De qualquer forma, leiam a matéria publicada no site do Sind-UTE sobre o encontro na Assembléia intitulada “Presidente da ALMG se compromete a dialogar com Governo para abertura das negociações”.
A Comissão de negociação do Sindicato Único dos Trabalhadores em Educação de Minas Gerais (Sind-UTE/MG) se reuniu na manhã dessa quarta-feira (21/9), com o presidente da Assembleia Legislativa do Estado de Minas Gerais, deputado Dinis Pinheiro (PSDB) e parlamentares da base e oposição. Na ocasião, a categoria reafirmou o desejo de dialogar com o Governo para por fim ao impasse, e para isso, espera contar com o apoio do Poder Legislativo. Dinis Pinheiro se comprometeu a conversar com o Estado, para tentar viabilizar abertura de diálogo entre Governo e Sindicato.
Os trabalhadores/as estão acampados nas dependências da Assembleia Legislativa desde essa terça-feira (20/9), após Assembleia Estadual da categoria. No local eles promovem apitaço, proferem palavras de ordem e exibem faixas com dizeres alusivos as reivindicações da categoria.

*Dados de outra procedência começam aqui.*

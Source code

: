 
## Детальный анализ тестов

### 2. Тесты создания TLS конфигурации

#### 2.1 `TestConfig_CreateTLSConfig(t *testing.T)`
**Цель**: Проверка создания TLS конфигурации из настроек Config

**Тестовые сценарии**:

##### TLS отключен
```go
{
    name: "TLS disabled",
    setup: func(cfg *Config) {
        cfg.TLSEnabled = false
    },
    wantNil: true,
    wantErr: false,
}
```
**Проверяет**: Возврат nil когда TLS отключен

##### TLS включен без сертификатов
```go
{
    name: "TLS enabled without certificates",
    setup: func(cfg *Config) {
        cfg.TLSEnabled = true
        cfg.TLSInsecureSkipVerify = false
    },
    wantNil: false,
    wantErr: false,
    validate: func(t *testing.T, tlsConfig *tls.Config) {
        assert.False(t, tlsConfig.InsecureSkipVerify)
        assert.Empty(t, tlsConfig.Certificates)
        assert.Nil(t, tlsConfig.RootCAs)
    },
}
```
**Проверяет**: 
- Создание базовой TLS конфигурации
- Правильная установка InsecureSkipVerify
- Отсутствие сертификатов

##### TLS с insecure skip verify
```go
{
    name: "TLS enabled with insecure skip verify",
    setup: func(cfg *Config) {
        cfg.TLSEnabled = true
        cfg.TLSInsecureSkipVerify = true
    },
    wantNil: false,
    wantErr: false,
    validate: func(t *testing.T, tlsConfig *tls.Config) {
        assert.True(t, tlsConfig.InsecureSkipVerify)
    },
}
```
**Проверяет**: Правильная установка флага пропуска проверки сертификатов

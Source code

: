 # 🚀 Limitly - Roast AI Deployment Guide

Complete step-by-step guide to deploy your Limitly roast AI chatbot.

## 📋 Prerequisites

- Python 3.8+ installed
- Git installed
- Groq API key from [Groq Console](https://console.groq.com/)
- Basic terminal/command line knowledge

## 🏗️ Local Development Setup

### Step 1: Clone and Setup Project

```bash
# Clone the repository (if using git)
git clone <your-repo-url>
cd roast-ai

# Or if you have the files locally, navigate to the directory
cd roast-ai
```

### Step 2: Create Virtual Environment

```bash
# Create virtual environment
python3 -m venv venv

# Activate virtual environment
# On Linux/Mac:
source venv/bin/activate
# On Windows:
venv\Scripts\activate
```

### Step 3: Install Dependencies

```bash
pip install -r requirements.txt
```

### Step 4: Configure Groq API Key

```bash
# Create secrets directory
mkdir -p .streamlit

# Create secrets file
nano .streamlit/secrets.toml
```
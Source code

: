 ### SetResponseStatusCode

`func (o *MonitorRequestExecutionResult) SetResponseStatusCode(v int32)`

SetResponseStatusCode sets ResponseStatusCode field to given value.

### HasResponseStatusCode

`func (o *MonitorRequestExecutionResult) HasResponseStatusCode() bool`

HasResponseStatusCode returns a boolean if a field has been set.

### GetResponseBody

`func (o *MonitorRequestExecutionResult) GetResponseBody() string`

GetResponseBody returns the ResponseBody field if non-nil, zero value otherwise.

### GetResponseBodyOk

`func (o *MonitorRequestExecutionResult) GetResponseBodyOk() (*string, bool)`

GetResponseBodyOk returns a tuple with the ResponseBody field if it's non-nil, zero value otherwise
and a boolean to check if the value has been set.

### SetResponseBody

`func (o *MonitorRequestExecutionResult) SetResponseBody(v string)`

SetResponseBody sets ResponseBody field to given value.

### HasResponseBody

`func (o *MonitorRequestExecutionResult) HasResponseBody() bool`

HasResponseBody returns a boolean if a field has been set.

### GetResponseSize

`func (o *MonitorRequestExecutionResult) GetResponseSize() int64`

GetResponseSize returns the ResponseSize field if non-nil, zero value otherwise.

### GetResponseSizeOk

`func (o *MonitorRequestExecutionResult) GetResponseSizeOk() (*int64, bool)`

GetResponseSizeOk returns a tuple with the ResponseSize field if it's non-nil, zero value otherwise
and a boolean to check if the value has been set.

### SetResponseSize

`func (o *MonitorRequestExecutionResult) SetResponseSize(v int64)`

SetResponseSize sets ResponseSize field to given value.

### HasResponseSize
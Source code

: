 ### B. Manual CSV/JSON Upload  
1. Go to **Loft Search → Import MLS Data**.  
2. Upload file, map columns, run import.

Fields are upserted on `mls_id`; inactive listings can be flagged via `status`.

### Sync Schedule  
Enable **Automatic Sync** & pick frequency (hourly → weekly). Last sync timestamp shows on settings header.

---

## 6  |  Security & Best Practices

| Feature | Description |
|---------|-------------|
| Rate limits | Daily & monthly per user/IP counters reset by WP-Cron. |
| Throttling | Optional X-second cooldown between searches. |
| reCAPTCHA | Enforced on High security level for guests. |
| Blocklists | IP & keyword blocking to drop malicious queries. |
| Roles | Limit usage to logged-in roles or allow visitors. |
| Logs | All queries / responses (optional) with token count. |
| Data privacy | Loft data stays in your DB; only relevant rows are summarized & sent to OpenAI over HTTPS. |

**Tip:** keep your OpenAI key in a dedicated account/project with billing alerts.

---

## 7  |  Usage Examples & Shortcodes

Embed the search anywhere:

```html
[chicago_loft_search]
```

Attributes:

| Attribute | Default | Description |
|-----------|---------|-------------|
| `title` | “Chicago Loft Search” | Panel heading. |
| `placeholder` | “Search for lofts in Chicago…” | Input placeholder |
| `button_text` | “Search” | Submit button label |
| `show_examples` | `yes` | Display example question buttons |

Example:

O objetivo dessa mobilização é impedir a tramitação do projeto de lei 2355/11, de autoria do Governo do Estado, que prevê melhorias no subsídio. A pressão imposta pelos trabalhadores/as resultou na retirada do projeto da pauta do plenário e a viabilização de encontro com deputado Dinis Pinheiro. “Mesmo com a retirada do projeto de pauta nós vamos permanecer acampados por tempo indeterminado. Nosso objetivo é cobrar dos parlamentares que nos ajudem a viabilizar um processo de negociação com o Governo”, disse a diretora estadual do Sind-UTE/MG, Lecioni Pereira Pinto.